PROBLEM STATEMENT — Each entry below is to be given again word for word, with no pictures.

[Stored items]
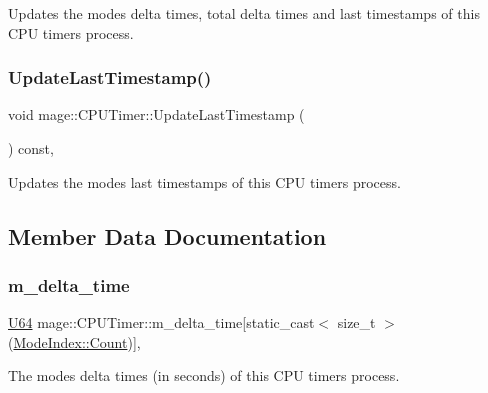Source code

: Updates the modes\textquotesingle{} delta times, total delta times and last timestamps of this C\+PU timer\textquotesingle{}s process. \hypertarget{classmage_1_1_c_p_u_timer_aa956ede1a12c0c383e7fcc53e6f8c405}{}\label{classmage_1_1_c_p_u_timer_aa956ede1a12c0c383e7fcc53e6f8c405} 
\subsubsection{\texorpdfstring{Update\+Last\+Timestamp()}{UpdateLastTimestamp()}}
{\footnotesize\ttfamily void mage\+::\+C\+P\+U\+Timer\+::\+Update\+Last\+Timestamp (\begin{DoxyParamCaption}{ }\end{DoxyParamCaption}) const\hspace{0.3cm}{\ttfamily [private]}, {\ttfamily [noexcept]}}

Updates the modes\textquotesingle{} last timestamps of this C\+PU timer\textquotesingle{}s process. 

\subsection{Member Data Documentation}
\hypertarget{classmage_1_1_c_p_u_timer_a2ce9eda81a57934b172b426238d4587d}{}\label{classmage_1_1_c_p_u_timer_a2ce9eda81a57934b172b426238d4587d} 
\subsubsection{\texorpdfstring{m\+\_\+delta\+\_\+time}{m\_delta\_time}}
{\footnotesize\ttfamily \hyperlink{namespacemage_a6672cf3c861707ce4a3235a3eb43941d}{U64} mage\+::\+C\+P\+U\+Timer\+::m\+\_\+delta\+\_\+time\mbox{[}static\+\_\+cast$<$ size\+\_\+t $>$(\hyperlink{classmage_1_1_c_p_u_timer_a220f69be8f304f6fad61ccb358d278faae93f994f01c537c4e2f7d8528c3eb5e9}{Mode\+Index\+::\+Count})\mbox{]}\hspace{0.3cm}{\ttfamily [mutable]}, {\ttfamily [private]}}

The modes\textquotesingle{} delta times (in seconds) of this C\+PU timer\textquotesingle{}s process. \hypertarget{classmage_1_1_c_p_u_timer_a14b5ef7beba6c33769ac66ef171d0f0b}{}\label{classmage_1_1_c_p_u_timer_a14b5ef7beba6c33769ac66ef171d0f0b}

WRITTEN SOLUTION —
Source code

: Updates the modes\textquotesingle{} delta times, total delta times and last timestamps of this C\+PU timer\textquotesingle{}s process. \hypertarget{classmage_1_1_c_p_u_timer_aa956ede1a12c0c383e7fcc53e6f8c405}{}\label{classmage_1_1_c_p_u_timer_aa956ede1a12c0c383e7fcc53e6f8c405} 
\subsubsection{\texorpdfstring{Update\+Last\+Timestamp()}{UpdateLastTimestamp()}}
{\footnotesize\ttfamily void mage\+::\+C\+P\+U\+Timer\+::\+Update\+Last\+Timestamp (\begin{DoxyParamCaption}{ }\end{DoxyParamCaption}) const\hspace{0.3cm}{\ttfamily [private]}, {\ttfamily [noexcept]}}

Updates the modes\textquotesingle{} last timestamps of this C\+PU timer\textquotesingle{}s process. 

\subsection{Member Data Documentation}
\hypertarget{classmage_1_1_c_p_u_timer_a2ce9eda81a57934b172b426238d4587d}{}\label{classmage_1_1_c_p_u_timer_a2ce9eda81a57934b172b426238d4587d} 
\subsubsection{\texorpdfstring{m\+\_\+delta\+\_\+time}{m\_delta\_time}}
{\footnotesize\ttfamily \hyperlink{namespacemage_a6672cf3c861707ce4a3235a3eb43941d}{U64} mage\+::\+C\+P\+U\+Timer\+::m\+\_\+delta\+\_\+time\mbox{[}static\+\_\+cast$<$ size\+\_\+t $>$(\hyperlink{classmage_1_1_c_p_u_timer_a220f69be8f304f6fad61ccb358d278faae93f994f01c537c4e2f7d8528c3eb5e9}{Mode\+Index\+::\+Count})\mbox{]}\hspace{0.3cm}{\ttfamily [mutable]}, {\ttfamily [private]}}

The modes\textquotesingle{} delta times (in seconds) of this C\+PU timer\textquotesingle{}s process. \hypertarget{classmage_1_1_c_p_u_timer_a14b5ef7beba6c33769ac66ef171d0f0b}{}\label{classmage_1_1_c_p_u_timer_a14b5ef7beba6c33769ac66ef171d0f0b}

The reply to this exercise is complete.